Records from a data collection
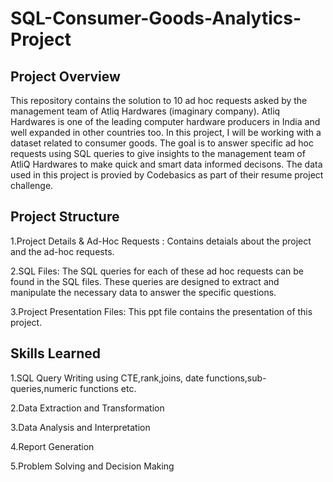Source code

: # SQL-Consumer-Goods-Analytics-Project

## Project Overview

This repository contains the solution to 10 ad hoc requests asked by the management team of Atliq Hardwares (imaginary company). Atliq Hardwares is one of the leading computer hardware producers in India and well expanded in other countries too. In this project, I will be working with a dataset related to consumer goods. The goal is to answer specific ad hoc requests using SQL queries to give insights to the management team of AtliQ Hardwares to make quick and smart data informed decisons. The data used in this project is provied by Codebasics as part of their resume project challenge.

## Project Structure

1.Project Details & Ad-Hoc Requests : Contains detaials about the project and the ad-hoc requests.

2.SQL Files: The SQL queries for each of these ad hoc requests can be found in the SQL files. These queries are designed to extract and manipulate the necessary data to answer the specific questions.

3.Project Presentation Files: This ppt file contains the presentation of this project.

## Skills Learned

1.SQL Query Writing using CTE,rank,joins, date functions,sub-queries,numeric functions etc.

2.Data Extraction and Transformation

3.Data Analysis and Interpretation

4.Report Generation

5.Problem Solving and Decision Making
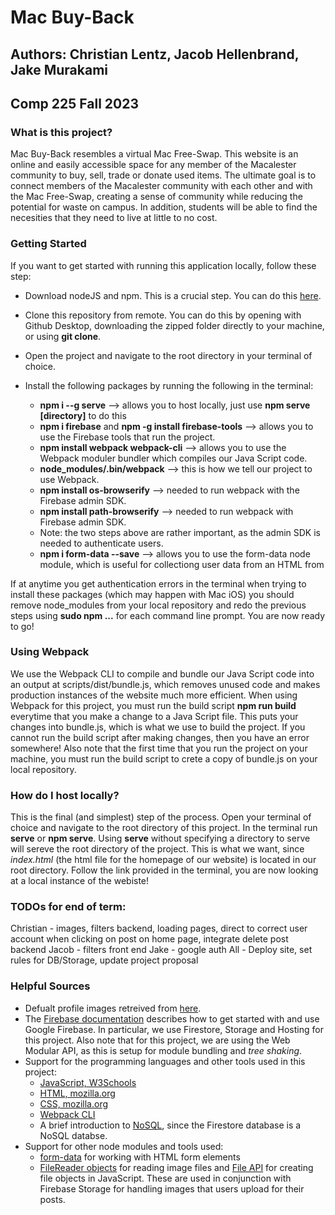 # Mac Buy-Back
## Authors: Christian Lentz, Jacob Hellenbrand, Jake Murakami 
## Comp 225 Fall 2023

### What is this project? ###
Mac Buy-Back resembles a virtual Mac Free-Swap. This website is an online and easily accessible space for any member of the Macalester community to buy, sell, trade or donate used items. The ultimate goal is to connect members of the Macalester community with each other and with the Mac Free-Swap, creating a sense of community while reducing the potential for waste on campus. In addition, students will be able to find the necesities that they need to live at little to no cost. 

### Getting Started 
If you want to get started with running this application locally, follow these step:

- Download nodeJS and npm. This is a crucial step. You can do this [here](https://nodejs.org/en/download).
- Clone this repository from remote. You can do this by opening with Github Desktop, downloading the zipped folder directly to your machine, or using **git clone**.
- Open the project and navigate to the root directory in your terminal of choice.
- Install the following packages by running the following in the terminal: 

  - **npm i --g serve** --> allows you to host locally, just use **npm serve [directory]** to do this 
  - **npm i firebase** and **npm -g install firebase-tools** --> allows you to use the Firebase tools that run the project.
  - **npm install webpack webpack-cli** --> allows you to use the Webpack moduler bundler which compiles our Java Script code.
  - **node_modules/.bin/webpack** --> this is how we tell our project to use Webpack.
  - **npm install os-browserify** --> needed to run webpack with the Firebase admin SDK.
  - **npm install path-browserify** --> needed to run webpack with Firebase admin SDK.
  - Note: the two steps above are rather important, as the admin SDK is needed to authenticate users. 
  - **npm i form-data --save** --> allows you to use the form-data node module, which is useful for collectiong user data from an HTML from
 
If at anytime you get authentication errors in the terminal when trying to install these packages (which may happen with Mac iOS) you should remove node_modules from your local repository and redo the previous steps using **sudo npm ...** for each command line prompt. You are now ready to go!

### Using Webpack 

We use the Webpack CLI to compile and bundle our Java Script code into an output at scripts/dist/bundle.js, which removes unused code and makes production instances of the website much more efficient. When using Webpack for this project, you must run the build script **npm run build** everytime that you make a change to a Java Script file. This puts your changes into bundle.js, which is what we use to build the project. If you cannot run the build script after making changes, then you have an error somewhere! Also note that the first time that you run the project on your machine, you must run the build script to crete a copy of bundle.js on your local repository.  

### How do I host locally? 

This is the final (and simplest) step of the process. Open your terminal of choice and navigate to the root directory of this project. In the terminal run **serve** or **npm serve**. Using **serve** without specifying a directory to serve will sereve the root directory of the project. This is what we want, since *index.html* (the html file for the homepage of our website) is located in our root directory. Follow the link provided in the terminal, you are now looking at a local instance of the webiste!

### TODOs for end of term:  

Christian - images, filters backend, loading pages, direct to correct user account when clicking on post on home page, integrate delete post backend 
Jacob - filters front end 
Jake - google auth 
All - Deploy site, set rules for DB/Storage, update project proposal

### Helpful Sources

- Defualt profile images retreived from [here](https://www.freepik.com/search?format=search&query=cartoon%20animal%20profile).
- The [Firebase documentation](https://firebase.google.com/docs?hl=en&authuser=0&_gl=1*1pfdh62*_ga*ODU2OTQzNTM0LjE3MDAwNzY3NTg.*_ga_CW55HF8NVT*MTcwMTI3NTEwOC4yMS4xLjE3MDEyNzY1MzUuNjAuMC4w) describes how to get started with and use Google Firebase. In particular, we use Firestore, Storage and Hosting for this project. Also note that for this project, we are using the Web Modular API, as this is setup for module bundling and *tree shaking*. 
- Support for the programming languages and other tools used in this project: 
  - [JavaScript, W3Schools](https://www.w3schools.com/js/DEFAULT.asp)
  - [HTML, mozilla.org](https://developer.mozilla.org/en-US/docs/Web/HTML)
  - [CSS, mozilla.org](https://developer.mozilla.org/en-US/docs/Web/CSS)
  - [Webpack CLI](https://webpack.js.org/)
  - A brief introduction to [NoSQL](https://www.geeksforgeeks.org/introduction-to-nosql/), since the Firestore database is a NoSQL databse.
- Support for other node modules and tools used: 
  - [form-data](https://www.npmjs.com/package/form-data) for working with HTML form elements 
  - [FileReader objects](https://developer.mozilla.org/en-US/docs/Web/API/FileReader) for reading image files and [File API](https://developer.mozilla.org/en-US/docs/Web/API/File) for creating file objects in JavaScript. These are used in conjunction with Firebase Storage for handling images that users upload for their posts.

- ACTIVITY -
None of the pictures belongs in the answer, but all the entries must be repeated exactly.

- WRITTEN ANSWER -
Source code

: # SQL-Consumer-Goods-Analytics-Project

## Project Overview

This repository contains the solution to 10 ad hoc requests asked by the management team of Atliq Hardwares (imaginary company). Atliq Hardwares is one of the leading computer hardware producers in India and well expanded in other countries too. In this project, I will be working with a dataset related to consumer goods. The goal is to answer specific ad hoc requests using SQL queries to give insights to the management team of AtliQ Hardwares to make quick and smart data informed decisons. The data used in this project is provied by Codebasics as part of their resume project challenge.

## Project Structure

1.Project Details & Ad-Hoc Requests : Contains detaials about the project and the ad-hoc requests.

2.SQL Files: The SQL queries for each of these ad hoc requests can be found in the SQL files. These queries are designed to extract and manipulate the necessary data to answer the specific questions.

3.Project Presentation Files: This ppt file contains the presentation of this project.

## Skills Learned

1.SQL Query Writing using CTE,rank,joins, date functions,sub-queries,numeric functions etc.

2.Data Extraction and Transformation

3.Data Analysis and Interpretation

4.Report Generation

5.Problem Solving and Decision Making
 # Mac Buy-Back
## Authors: Christian Lentz, Jacob Hellenbrand, Jake Murakami 
## Comp 225 Fall 2023

### What is this project? ###
Mac Buy-Back resembles a virtual Mac Free-Swap. This website is an online and easily accessible space for any member of the Macalester community to buy, sell, trade or donate used items. The ultimate goal is to connect members of the Macalester community with each other and with the Mac Free-Swap, creating a sense of community while reducing the potential for waste on campus. In addition, students will be able to find the necesities that they need to live at little to no cost. 

### Getting Started 
If you want to get started with running this application locally, follow these step:

- Download nodeJS and npm. This is a crucial step. You can do this [here](https://nodejs.org/en/download).
- Clone this repository from remote. You can do this by opening with Github Desktop, downloading the zipped folder directly to your machine, or using **git clone**.
- Open the project and navigate to the root directory in your terminal of choice.
- Install the following packages by running the following in the terminal: 

  - **npm i --g serve** --> allows you to host locally, just use **npm serve [directory]** to do this 
  - **npm i firebase** and **npm -g install firebase-tools** --> allows you to use the Firebase tools that run the project.
  - **npm install webpack webpack-cli** --> allows you to use the Webpack moduler bundler which compiles our Java Script code.
  - **node_modules/.bin/webpack** --> this is how we tell our project to use Webpack.
  - **npm install os-browserify** --> needed to run webpack with the Firebase admin SDK.
  - **npm install path-browserify** --> needed to run webpack with Firebase admin SDK.
  - Note: the two steps above are rather important, as the admin SDK is needed to authenticate users. 
  - **npm i form-data --save** --> allows you to use the form-data node module, which is useful for collectiong user data from an HTML from
 
If at anytime you get authentication errors in the terminal when trying to install these packages (which may happen with Mac iOS) you should remove node_modules from your local repository and redo the previous steps using **sudo npm ...** for each command line prompt. You are now ready to go!

### Using Webpack 

We use the Webpack CLI to compile and bundle our Java Script code into an output at scripts/dist/bundle.js, which removes unused code and makes production instances of the website much more efficient. When using Webpack for this project, you must run the build script **npm run build** everytime that you make a change to a Java Script file. This puts your changes into bundle.js, which is what we use to build the project. If you cannot run the build script after making changes, then you have an error somewhere! Also note that the first time that you run the project on your machine, you must run the build script to crete a copy of bundle.js on your local repository.  

### How do I host locally? 

This is the final (and simplest) step of the process. Open your terminal of choice and navigate to the root directory of this project. In the terminal run **serve** or **npm serve**. Using **serve** without specifying a directory to serve will sereve the root directory of the project. This is what we want, since *index.html* (the html file for the homepage of our website) is located in our root directory. Follow the link provided in the terminal, you are now looking at a local instance of the webiste!

### TODOs for end of term:  

Christian - images, filters backend, loading pages, direct to correct user account when clicking on post on home page, integrate delete post backend 
Jacob - filters front end 
Jake - google auth 
All - Deploy site, set rules for DB/Storage, update project proposal

### Helpful Sources

- Defualt profile images retreived from [here](https://www.freepik.com/search?format=search&query=cartoon%20animal%20profile).
- The [Firebase documentation](https://firebase.google.com/docs?hl=en&authuser=0&_gl=1*1pfdh62*_ga*ODU2OTQzNTM0LjE3MDAwNzY3NTg.*_ga_CW55HF8NVT*MTcwMTI3NTEwOC4yMS4xLjE3MDEyNzY1MzUuNjAuMC4w) describes how to get started with and use Google Firebase. In particular, we use Firestore, Storage and Hosting for this project. Also note that for this project, we are using the Web Modular API, as this is setup for module bundling and *tree shaking*. 
- Support for the programming languages and other tools used in this project: 
  - [JavaScript, W3Schools](https://www.w3schools.com/js/DEFAULT.asp)
  - [HTML, mozilla.org](https://developer.mozilla.org/en-US/docs/Web/HTML)
  - [CSS, mozilla.org](https://developer.mozilla.org/en-US/docs/Web/CSS)
  - [Webpack CLI](https://webpack.js.org/)
  - A brief introduction to [NoSQL](https://www.geeksforgeeks.org/introduction-to-nosql/), since the Firestore database is a NoSQL databse.
- Support for other node modules and tools used: 
  - [form-data](https://www.npmjs.com/package/form-data) for working with HTML form elements 
  - [FileReader objects](https://developer.mozilla.org/en-US/docs/Web/API/FileReader) for reading image files and [File API](https://developer.mozilla.org/en-US/docs/Web/API/File) for creating file objects in JavaScript. These are used in conjunction with Firebase Storage for handling images that users upload for their posts.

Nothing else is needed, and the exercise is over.